Birmingham City F.C.
- Chairman: Clifford Coombs
- Manager: Freddie Goodwin
- Ground: St Andrew's
- Football League Second Division: 9th
- FA Cup: Third round (eliminated by Huddersfield Town)
- Football League Cup: Fourth round (eliminated by Bristol Rovers)
- Top goalscorer: League: Phil Summerill (16) All: Phil Summerill (21)
- Highest home attendance: 49,025 vs Cardiff City, 27 March 1971
- Lowest home attendance: 13,630 vs Norwich City, 28 November 1970
- Average home league attendance: 24,164
| Home colours |
- ← 1969–701971–72 →

= 1970–71 Birmingham City F.C. season =

The 1970–71 Football League season was Birmingham City Football Club's 68th in the Football League, their 30th in the Second Division, and their first with Freddie Goodwin as manager. They finished in 9th position in the 22-team division. They entered the 1970–71 FA Cup in the third round proper and lost in that round after a replay to Huddersfield Town, and progressed from the first round of the League Cup to the fourth, where they were eliminated by Bristol Rovers.
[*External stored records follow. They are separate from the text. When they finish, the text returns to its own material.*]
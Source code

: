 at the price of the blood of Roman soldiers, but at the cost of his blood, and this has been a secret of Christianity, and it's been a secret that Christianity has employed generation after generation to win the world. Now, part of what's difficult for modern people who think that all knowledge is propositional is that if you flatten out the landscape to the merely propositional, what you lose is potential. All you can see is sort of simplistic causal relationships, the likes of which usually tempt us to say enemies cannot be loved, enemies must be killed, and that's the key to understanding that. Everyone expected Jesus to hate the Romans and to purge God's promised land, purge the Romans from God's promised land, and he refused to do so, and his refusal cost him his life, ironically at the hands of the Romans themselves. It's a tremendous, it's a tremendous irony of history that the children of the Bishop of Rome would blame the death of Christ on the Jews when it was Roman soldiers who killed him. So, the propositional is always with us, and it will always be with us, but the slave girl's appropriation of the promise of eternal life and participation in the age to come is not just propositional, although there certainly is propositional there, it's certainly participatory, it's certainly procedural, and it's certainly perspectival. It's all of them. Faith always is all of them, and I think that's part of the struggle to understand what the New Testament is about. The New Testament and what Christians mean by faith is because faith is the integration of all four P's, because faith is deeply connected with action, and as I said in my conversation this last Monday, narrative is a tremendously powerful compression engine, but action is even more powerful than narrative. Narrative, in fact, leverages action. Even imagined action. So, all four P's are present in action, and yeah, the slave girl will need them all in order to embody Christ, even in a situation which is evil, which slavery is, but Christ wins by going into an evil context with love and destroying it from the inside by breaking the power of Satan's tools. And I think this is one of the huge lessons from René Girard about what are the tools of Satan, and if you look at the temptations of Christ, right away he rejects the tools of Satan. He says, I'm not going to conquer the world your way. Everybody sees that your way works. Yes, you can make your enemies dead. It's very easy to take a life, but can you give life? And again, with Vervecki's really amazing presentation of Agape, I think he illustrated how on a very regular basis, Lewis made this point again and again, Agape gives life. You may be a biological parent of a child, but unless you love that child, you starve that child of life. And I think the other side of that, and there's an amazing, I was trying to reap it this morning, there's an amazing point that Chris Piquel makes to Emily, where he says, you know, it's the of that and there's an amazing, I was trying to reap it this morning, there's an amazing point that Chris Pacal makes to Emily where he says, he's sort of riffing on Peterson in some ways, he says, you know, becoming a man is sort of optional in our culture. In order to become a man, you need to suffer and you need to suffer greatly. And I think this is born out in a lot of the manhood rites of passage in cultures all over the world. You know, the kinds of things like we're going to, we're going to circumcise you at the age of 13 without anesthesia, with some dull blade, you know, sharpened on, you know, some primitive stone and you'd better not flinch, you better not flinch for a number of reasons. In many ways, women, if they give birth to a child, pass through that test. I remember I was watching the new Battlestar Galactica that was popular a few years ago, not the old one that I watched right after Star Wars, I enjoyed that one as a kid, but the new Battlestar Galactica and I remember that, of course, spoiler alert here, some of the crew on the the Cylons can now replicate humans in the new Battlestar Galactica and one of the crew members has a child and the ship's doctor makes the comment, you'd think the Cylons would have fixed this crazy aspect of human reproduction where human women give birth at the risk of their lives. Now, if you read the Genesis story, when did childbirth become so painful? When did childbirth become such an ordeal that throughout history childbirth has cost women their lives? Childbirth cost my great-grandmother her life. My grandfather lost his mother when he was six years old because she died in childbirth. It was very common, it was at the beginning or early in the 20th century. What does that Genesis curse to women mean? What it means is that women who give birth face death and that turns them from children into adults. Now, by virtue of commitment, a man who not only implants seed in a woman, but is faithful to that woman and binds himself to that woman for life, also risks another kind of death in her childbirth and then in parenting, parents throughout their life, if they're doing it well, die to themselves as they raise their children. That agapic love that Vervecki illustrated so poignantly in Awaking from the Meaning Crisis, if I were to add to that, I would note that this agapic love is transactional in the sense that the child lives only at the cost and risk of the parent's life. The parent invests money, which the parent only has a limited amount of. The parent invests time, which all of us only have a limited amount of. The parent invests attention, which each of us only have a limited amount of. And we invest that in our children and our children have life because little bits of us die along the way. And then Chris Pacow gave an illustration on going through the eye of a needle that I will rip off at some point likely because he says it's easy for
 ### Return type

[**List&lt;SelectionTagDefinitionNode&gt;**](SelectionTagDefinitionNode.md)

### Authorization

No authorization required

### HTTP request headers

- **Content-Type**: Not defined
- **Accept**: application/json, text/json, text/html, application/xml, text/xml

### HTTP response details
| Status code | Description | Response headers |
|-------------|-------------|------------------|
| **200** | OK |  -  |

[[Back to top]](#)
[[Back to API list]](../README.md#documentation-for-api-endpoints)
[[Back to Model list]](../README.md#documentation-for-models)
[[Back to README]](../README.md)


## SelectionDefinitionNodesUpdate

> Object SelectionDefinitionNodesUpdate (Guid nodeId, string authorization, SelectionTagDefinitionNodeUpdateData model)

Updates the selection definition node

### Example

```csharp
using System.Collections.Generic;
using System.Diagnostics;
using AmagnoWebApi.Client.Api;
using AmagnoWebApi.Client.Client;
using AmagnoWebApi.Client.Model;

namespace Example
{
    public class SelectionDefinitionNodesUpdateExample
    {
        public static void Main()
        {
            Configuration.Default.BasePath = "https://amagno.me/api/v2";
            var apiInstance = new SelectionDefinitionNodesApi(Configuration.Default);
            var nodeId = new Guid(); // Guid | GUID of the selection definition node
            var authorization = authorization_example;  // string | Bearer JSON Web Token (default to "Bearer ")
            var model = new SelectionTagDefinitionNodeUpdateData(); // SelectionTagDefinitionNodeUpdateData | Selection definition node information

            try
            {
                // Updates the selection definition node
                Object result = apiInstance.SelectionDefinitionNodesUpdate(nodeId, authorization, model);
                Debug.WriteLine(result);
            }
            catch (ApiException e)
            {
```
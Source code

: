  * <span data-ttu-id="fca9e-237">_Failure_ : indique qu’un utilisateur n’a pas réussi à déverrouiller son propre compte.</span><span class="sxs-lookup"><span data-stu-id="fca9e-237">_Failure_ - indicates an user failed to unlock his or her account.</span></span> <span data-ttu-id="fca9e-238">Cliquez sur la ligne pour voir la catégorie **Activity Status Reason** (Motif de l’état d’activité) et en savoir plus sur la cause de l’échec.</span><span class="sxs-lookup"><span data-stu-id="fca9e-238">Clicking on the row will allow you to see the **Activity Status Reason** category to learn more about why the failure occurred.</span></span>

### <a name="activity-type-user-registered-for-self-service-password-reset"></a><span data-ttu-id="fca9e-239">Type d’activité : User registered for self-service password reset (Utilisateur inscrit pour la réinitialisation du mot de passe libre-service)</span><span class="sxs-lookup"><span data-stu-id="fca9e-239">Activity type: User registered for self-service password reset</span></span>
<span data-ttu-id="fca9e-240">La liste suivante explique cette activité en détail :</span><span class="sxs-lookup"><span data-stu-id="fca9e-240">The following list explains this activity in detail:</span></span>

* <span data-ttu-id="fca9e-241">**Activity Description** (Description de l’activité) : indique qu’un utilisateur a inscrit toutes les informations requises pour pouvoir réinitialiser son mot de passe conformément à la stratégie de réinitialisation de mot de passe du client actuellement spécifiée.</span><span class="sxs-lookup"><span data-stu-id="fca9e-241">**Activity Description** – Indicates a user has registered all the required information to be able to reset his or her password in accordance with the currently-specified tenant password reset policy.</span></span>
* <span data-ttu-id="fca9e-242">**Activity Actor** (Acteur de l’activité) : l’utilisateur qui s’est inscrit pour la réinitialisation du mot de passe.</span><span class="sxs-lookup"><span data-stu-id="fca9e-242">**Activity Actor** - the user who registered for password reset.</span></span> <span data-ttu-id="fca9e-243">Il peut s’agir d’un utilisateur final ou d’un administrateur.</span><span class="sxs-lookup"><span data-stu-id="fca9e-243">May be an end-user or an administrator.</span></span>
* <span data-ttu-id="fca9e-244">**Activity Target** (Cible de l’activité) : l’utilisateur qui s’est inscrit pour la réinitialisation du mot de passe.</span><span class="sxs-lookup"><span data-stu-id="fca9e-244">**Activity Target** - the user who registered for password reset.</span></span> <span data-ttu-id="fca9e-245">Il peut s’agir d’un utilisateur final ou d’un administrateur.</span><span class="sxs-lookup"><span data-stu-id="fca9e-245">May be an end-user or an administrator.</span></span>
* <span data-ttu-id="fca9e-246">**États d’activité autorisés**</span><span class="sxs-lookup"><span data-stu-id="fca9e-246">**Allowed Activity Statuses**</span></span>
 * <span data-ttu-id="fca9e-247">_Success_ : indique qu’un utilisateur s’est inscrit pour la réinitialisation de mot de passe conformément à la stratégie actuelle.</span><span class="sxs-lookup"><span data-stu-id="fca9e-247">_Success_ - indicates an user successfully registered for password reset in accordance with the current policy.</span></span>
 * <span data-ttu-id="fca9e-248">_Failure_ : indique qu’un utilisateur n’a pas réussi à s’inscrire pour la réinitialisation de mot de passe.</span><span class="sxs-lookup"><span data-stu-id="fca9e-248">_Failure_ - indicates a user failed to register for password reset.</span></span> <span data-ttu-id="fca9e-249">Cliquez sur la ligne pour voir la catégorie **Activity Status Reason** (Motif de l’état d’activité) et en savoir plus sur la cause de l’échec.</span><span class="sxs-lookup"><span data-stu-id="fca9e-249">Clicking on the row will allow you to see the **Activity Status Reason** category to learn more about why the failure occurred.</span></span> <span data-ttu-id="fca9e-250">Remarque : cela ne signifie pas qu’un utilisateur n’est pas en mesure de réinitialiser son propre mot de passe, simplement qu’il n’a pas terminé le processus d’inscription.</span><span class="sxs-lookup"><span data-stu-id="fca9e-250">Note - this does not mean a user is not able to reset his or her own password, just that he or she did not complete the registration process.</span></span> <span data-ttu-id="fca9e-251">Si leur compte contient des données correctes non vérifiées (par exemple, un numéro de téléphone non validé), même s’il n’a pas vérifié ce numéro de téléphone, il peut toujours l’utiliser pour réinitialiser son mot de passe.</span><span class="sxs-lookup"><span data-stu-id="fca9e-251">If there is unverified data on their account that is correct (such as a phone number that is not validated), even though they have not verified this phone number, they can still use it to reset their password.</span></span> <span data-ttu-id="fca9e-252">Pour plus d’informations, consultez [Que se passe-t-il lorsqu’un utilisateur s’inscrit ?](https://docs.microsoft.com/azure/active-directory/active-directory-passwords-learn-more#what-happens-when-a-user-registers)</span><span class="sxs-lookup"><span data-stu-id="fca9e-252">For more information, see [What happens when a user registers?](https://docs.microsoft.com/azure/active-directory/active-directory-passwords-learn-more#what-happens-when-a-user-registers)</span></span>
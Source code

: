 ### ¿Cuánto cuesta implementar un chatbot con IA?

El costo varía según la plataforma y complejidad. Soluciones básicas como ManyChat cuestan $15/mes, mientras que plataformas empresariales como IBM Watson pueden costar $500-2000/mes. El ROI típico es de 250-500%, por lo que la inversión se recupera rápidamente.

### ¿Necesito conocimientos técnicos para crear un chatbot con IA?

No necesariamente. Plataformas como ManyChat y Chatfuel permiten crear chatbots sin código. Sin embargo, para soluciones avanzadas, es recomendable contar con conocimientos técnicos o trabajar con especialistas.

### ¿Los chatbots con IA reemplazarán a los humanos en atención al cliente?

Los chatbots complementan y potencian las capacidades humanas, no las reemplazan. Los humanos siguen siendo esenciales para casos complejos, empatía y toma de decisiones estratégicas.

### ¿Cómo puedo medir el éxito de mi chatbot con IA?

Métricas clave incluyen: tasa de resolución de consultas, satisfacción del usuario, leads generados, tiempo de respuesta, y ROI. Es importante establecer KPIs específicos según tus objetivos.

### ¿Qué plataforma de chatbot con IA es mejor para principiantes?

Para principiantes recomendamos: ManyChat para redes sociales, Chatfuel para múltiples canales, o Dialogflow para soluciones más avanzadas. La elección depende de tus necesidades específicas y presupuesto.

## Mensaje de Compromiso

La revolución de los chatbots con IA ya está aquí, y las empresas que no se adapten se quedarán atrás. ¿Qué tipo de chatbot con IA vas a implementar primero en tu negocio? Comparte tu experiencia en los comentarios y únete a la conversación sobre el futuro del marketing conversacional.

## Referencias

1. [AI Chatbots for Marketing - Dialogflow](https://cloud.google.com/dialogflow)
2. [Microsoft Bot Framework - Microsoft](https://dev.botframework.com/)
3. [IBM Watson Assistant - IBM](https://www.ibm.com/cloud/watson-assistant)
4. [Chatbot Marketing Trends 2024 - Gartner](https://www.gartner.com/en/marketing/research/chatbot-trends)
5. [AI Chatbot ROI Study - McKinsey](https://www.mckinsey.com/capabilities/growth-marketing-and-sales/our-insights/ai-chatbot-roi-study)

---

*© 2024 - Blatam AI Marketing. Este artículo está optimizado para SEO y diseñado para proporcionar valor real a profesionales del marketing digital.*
Twenty-six players made at least one appearance in nationally organised first-team competition, and there were twelve different goalscorers. Defender Roger Hynd played in 48 of the 50 first-team matches over the season, and Phil Summerill was leading goalscorer for the third consecutive season.

In March 1971, Geoff Vowden dropped a division to join Aston Villa for a fee of £12,500.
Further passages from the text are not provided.